**Task**
Gather all lines in the entries below that include the word "functions".

**Provided data**
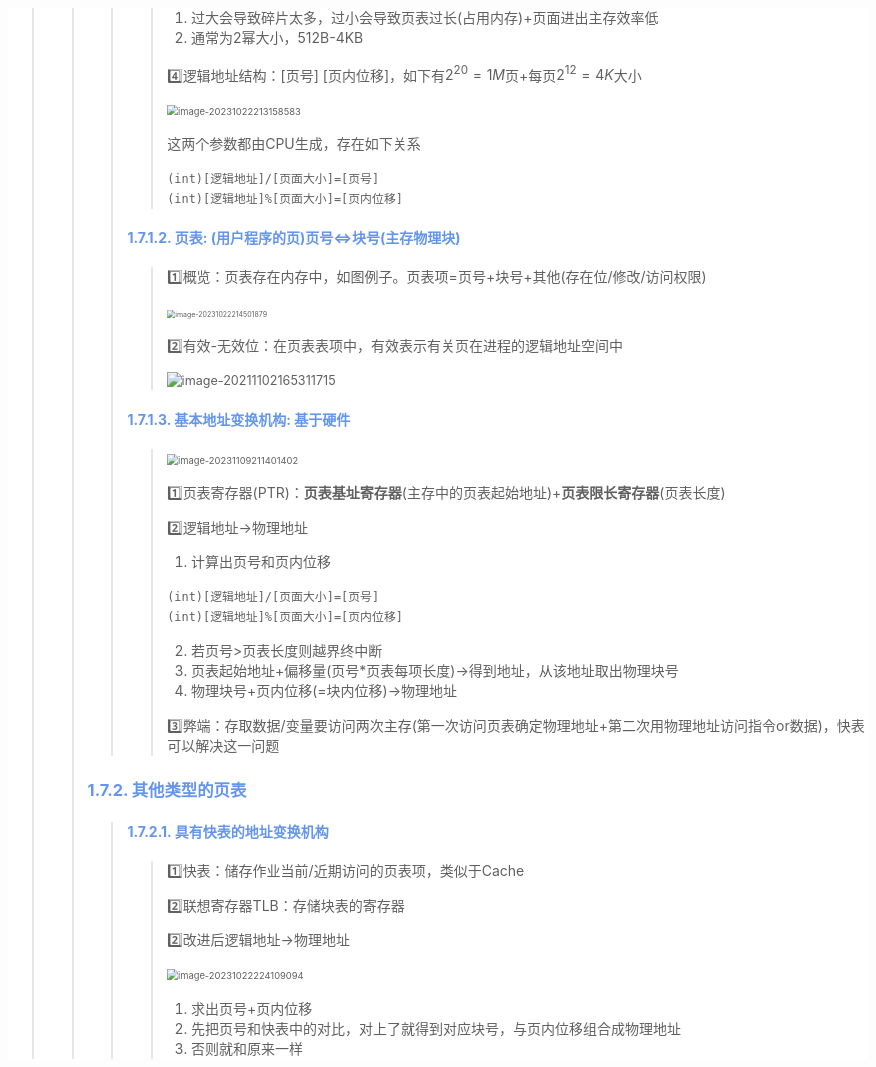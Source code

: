 > > > > 1. 过大会导致碎片太多，过小会导致页表过长(占用内存)+页面进出主存效率低
> > > > 2. 通常为2幂大小，512B-4KB
> > > >
> > > > :four:逻辑地址结构：[页号] [页内位移]，如下有$2^{20}=1M$页+每页$2^{12}=4K$大小
> > > >
> > > > <img src="https://raw.githubusercontent.com/DANNHIROAKI/New-Picture-Bed/main/img/image-20231022213158583.png" alt="image-20231022213158583" style="zoom: 67%;" /> 
> > > >
> > > > 这两个参数都由CPU生成，存在如下关系
> > > >
> > > > ```txt
> > > > (int)[逻辑地址]/[页面大小]=[页号]
> > > > (int)[逻辑地址]%[页面大小]=[页内位移]
> > > > ```
> > >
> > > #### <font color='cornflowerblue'>1.7.1.2. 页表: (用户程序的页)页号$\iff$块号(主存物理块)</font>
> > >
> > > > :one:概览：页表存在内存中，如图例子。页表项=页号+块号+其他(存在位/修改/访问权限)
> > > >
> > > > <img src="https://raw.githubusercontent.com/DANNHIROAKI/New-Picture-Bed/main/img/image-20231022214501879.png" alt="image-20231022214501879" style="zoom: 50%;" /> 
> > > >
> > > > :two:有效-无效位：在页表表项中，有效表示有关页在进程的逻辑地址空间中
> > > >
> > > > <img src="https://s2.loli.net/2023/11/09/HmRaDLfWbthACyn.png" alt="image-20211102165311715" style="zoom: 90%;" /> 
> > >
> > > #### <font color='cornflowerblue'>1.7.1.3. 基本地址变换机构: 基于硬件</font>
> > >
> > > > <img src="https://s2.loli.net/2023/11/09/KWYaUvcstN5ieVz.png" alt="image-20231109211401402" style="zoom: 67%;" /> 
> > > >
> > > > :one:页表寄存器(PTR)：**页表基址寄存器**(主存中的页表起始地址)+**页表限长寄存器**(页表长度)
> > > >
> > > > :two:逻辑地址→物理地址
> > > >
> > > > 1. 计算出页号和页内位移
> > > >
> > > > ```txt
> > > > (int)[逻辑地址]/[页面大小]=[页号]
> > > > (int)[逻辑地址]%[页面大小]=[页内位移]
> > > > ```
> > > >
> > > > 2. 若页号>页表长度则越界终中断
> > > > 3. 页表起始地址+偏移量(页号*页表每项长度)→得到地址，从该地址取出物理块号
> > > > 4. 物理块号+页内位移(=块内位移)→物理地址
> > > >
> > > > :three:弊端：存取数据/变量要访问两次主存(第一次访问页表确定物理地址+第二次用物理地址访问指令or数据)，快表可以解决这一问题
> >
> > ### <font color='cornflowerblue'>1.7.2. 其他类型的页表</font>
> >
> > > #### <font color='cornflowerblue'>1.7.2.1. 具有快表的地址变换机构</font>
> > >
> > > > :one:快表：储存作业当前/近期访问的页表项，类似于Cache
> > > >
> > > > :two:联想寄存器TLB：存储块表的寄存器
> > > >
> > > > :two:改进后逻辑地址→物理地址
> > > >
> > > > <img src="https://raw.githubusercontent.com/DANNHIROAKI/New-Picture-Bed/main/img/image-20231022224109094.png" alt="image-20231022224109094" style="zoom:67%;" /> 
> > > >
> > > > 1. 求出页号+页内位移
> > > > 2. 先把页号和快表中的对比，对上了就得到对应块号，与页内位移组合成物理地址
> > > > 3. 否则就和原来一样
> > >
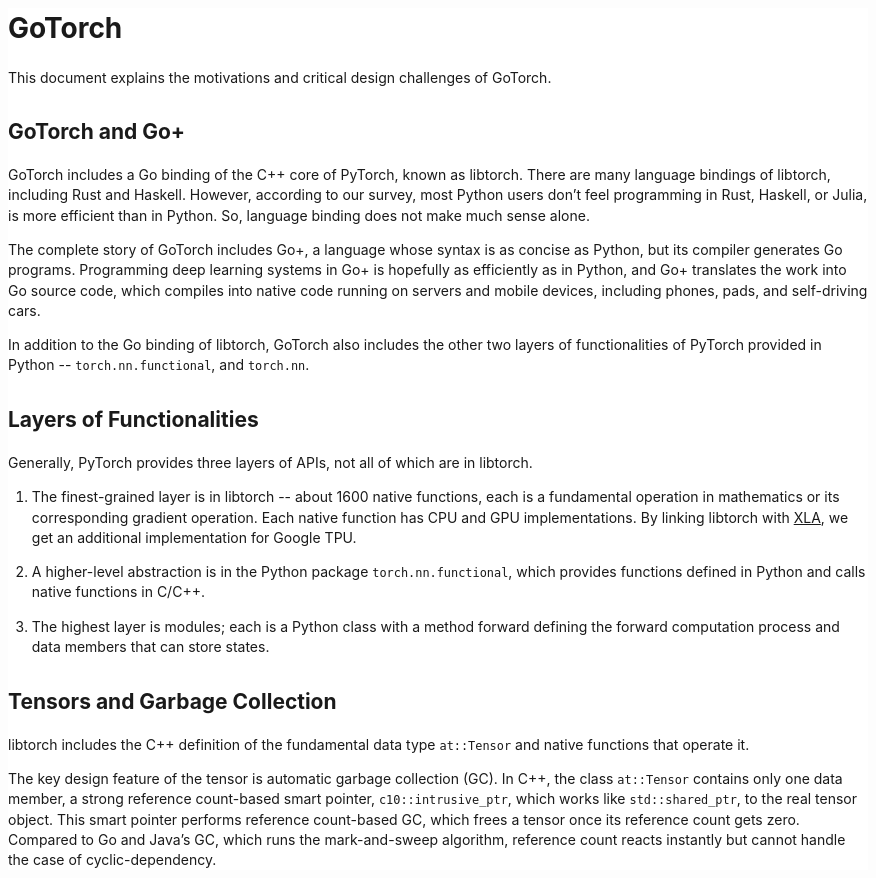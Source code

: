 # GoTorch

This document explains the motivations and critical design challenges of
GoTorch.

## GoTorch and Go+

GoTorch includes a Go binding of the C++ core of PyTorch, known as libtorch.
There are many language bindings of libtorch, including Rust and
Haskell. However, according to our survey, most Python users don’t feel
programming in Rust, Haskell, or Julia, is more efficient than in Python.  So,
language binding does not make much sense alone.

The complete story of GoTorch includes Go+, a language whose syntax is as
concise as Python, but its compiler generates Go programs. Programming deep
learning systems in Go+ is hopefully as efficiently as in Python, and Go+
translates the work into Go source code, which compiles into native code running
on servers and mobile devices, including phones, pads, and self-driving cars.

In addition to the Go binding of libtorch, GoTorch also includes the other two
layers of functionalities of PyTorch provided in Python -- `torch.nn.functional`,
and `torch.nn`.

## Layers of Functionalities

Generally, PyTorch provides three layers of APIs, not all of which are in
libtorch.

1. The finest-grained layer is in libtorch -- about 1600 native functions, each
   is a fundamental operation in mathematics or its corresponding gradient
   operation.  Each native function has CPU and GPU implementations. By linking
   libtorch with [XLA](https://github.com/pytorch/xla), we get an additional
   implementation for Google TPU.

1. A higher-level abstraction is in the Python package `torch.nn.functional`,
   which provides functions defined in Python and calls native functions in
   C/C++.

1. The highest layer is modules; each is a Python class with a method forward
   defining the forward computation process and data members that can store
   states.

## Tensors and Garbage Collection

libtorch includes the C++ definition of the fundamental data type `at::Tensor`
and native functions that operate it.

The key design feature of the tensor is automatic garbage collection (GC). In
C++, the class `at::Tensor` contains only one data member, a strong reference
count-based smart pointer, `c10::intrusive_ptr`, which works like
`std::shared_ptr`, to the real tensor object.  This smart pointer performs
reference count-based GC, which frees a tensor once its reference count gets
zero.  Compared to Go and Java’s GC, which runs the mark-and-sweep algorithm,
reference count reacts instantly but cannot handle the case of
cyclic-dependency.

**Exercise answer**
1. The finest-grained layer is in libtorch -- about 1600 native functions, each
   which provides functions defined in Python and calls native functions in
and native functions that operate it.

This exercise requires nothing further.